REQUIRED WORK.
From the entries below, please gather each line containing the string "reviving".

DATA TO PROCESS.
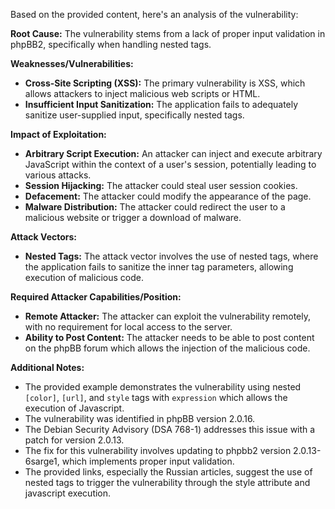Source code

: Based on the provided content, here's an analysis of the vulnerability:

**Root Cause:**
The vulnerability stems from a lack of proper input validation in phpBB2, specifically when handling nested tags.

**Weaknesses/Vulnerabilities:**
- **Cross-Site Scripting (XSS):** The primary vulnerability is XSS, which allows attackers to inject malicious web scripts or HTML.
- **Insufficient Input Sanitization:**  The application fails to adequately sanitize user-supplied input, specifically nested tags.

**Impact of Exploitation:**
- **Arbitrary Script Execution:** An attacker can inject and execute arbitrary JavaScript within the context of a user's session, potentially leading to various attacks.
- **Session Hijacking:** The attacker could steal user session cookies.
- **Defacement:** The attacker could modify the appearance of the page.
- **Malware Distribution:** The attacker could redirect the user to a malicious website or trigger a download of malware.

**Attack Vectors:**
- **Nested Tags:** The attack vector involves the use of nested tags, where the application fails to sanitize the inner tag parameters, allowing execution of malicious code.

**Required Attacker Capabilities/Position:**
- **Remote Attacker:** The attacker can exploit the vulnerability remotely, with no requirement for local access to the server.
- **Ability to Post Content:** The attacker needs to be able to post content on the phpBB forum which allows the injection of the malicious code.

**Additional Notes:**
- The provided example demonstrates the vulnerability using nested `[color]`, `[url]`, and `style` tags with `expression` which allows the execution of Javascript.
- The vulnerability was identified in phpBB version 2.0.16.
- The Debian Security Advisory (DSA 768-1) addresses this issue with a patch for version 2.0.13.
- The fix for this vulnerability involves updating to phpbb2 version 2.0.13-6sarge1, which implements proper input validation.
- The provided links, especially the Russian articles, suggest the use of nested tags to trigger the vulnerability through the style attribute and javascript execution.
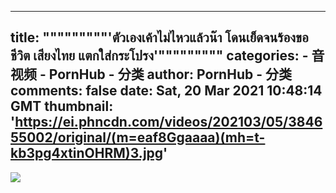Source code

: 
---
title: """""""""'ตัวเองเค้าไม่ไหวแล้วน๊า โดนเย็ดจนร้องขอชีวิต เสียงไทย แตกใส่กระโปรง'"""""""""
categories: 
    - 音视频
    - PornHub - 分类
author: PornHub - 分类
comments: false
date: Sat, 20 Mar 2021 10:48:14 GMT
thumbnail: 'https://ei.phncdn.com/videos/202103/05/384655002/original/(m=eaf8Ggaaaa)(mh=t-kb3pg4xtinOHRM)3.jpg'
---

<div>   
<img src="https://ei.phncdn.com/videos/202103/05/384655002/original/(m=eaf8Ggaaaa)(mh=t-kb3pg4xtinOHRM)3.jpg" referrerpolicy="no-referrer">  
</div>
            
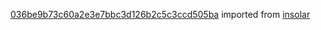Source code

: [036be9b73c60a2e3e7bbc3d126b2c5c3ccd505ba](https://github.com/insolar/insolar/commit/036be9b73c60a2e3e7bbc3d126b2c5c3ccd505ba) imported from [insolar](https://github.com/insolar/insolar)
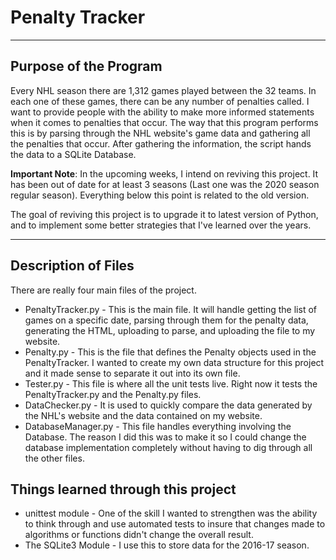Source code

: # Penalty Tracker
---------
## Purpose of the Program
Every NHL season there are 1,312 games played between the 32 teams. In each one of these games, there can be any number of penalties called. I want to provide people with the ability to make more informed statements when it comes to penalties that occur. The way that this program performs this is by parsing through the NHL website's game data and gathering all the penalties that occur. After gathering the information, the script hands the data to a SQLite Database.

**Important Note**: In the upcoming weeks, I intend on reviving this project. It has been out of date for at least 3 seasons (Last one was the 2020 season regular season). Everything below this point is related to the old version.

The goal of reviving this project is to upgrade it to latest version of Python, and to implement some better strategies that I've learned over the years.

----

## Description of Files
There are really four main files of the project.
* PenaltyTracker.py - This is the main file. It will handle getting the list of games on a specific date, parsing through them for the penalty data, generating the HTML, uploading to parse, and uploading the file to my website.
* Penalty.py - This is the file that defines the Penalty objects used in the PenaltyTracker. I wanted to create my own data structure for this project and it made sense to separate it out into its own file.
* Tester.py - This file is where all the unit tests live. Right now it tests the PenaltyTracker.py and the Penalty.py files.
* DataChecker.py - It is used to quickly compare the data generated by the NHL's website and the data contained on my website.
* DatabaseManager.py - This file handles everything involving the Database. The reason I did this was to make it so I could change the database implementation completely without having to dig through all the other files.

## Things learned through this project
* unittest module - One of the skill I wanted to strengthen was the ability to think through and use automated tests to insure that changes made to algorithms or functions didn't change the overall result.
* The SQLite3 Module - I use this to store data for the 2016-17 season.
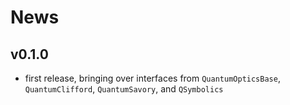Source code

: # News

## v0.1.0

- first release, bringing over interfaces from `QuantumOpticsBase`, `QuantumClifford`, `QuantumSavory`, and `QSymbolics`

RESPONSE.
**Important Note**: In the upcoming weeks, I intend on reviving this project. It has been out of date for at least 3 seasons (Last one was the 2020 season regular season). Everything below this point is related to the old version.
The goal of reviving this project is to upgrade it to latest version of Python, and to implement some better strategies that I've learned over the years.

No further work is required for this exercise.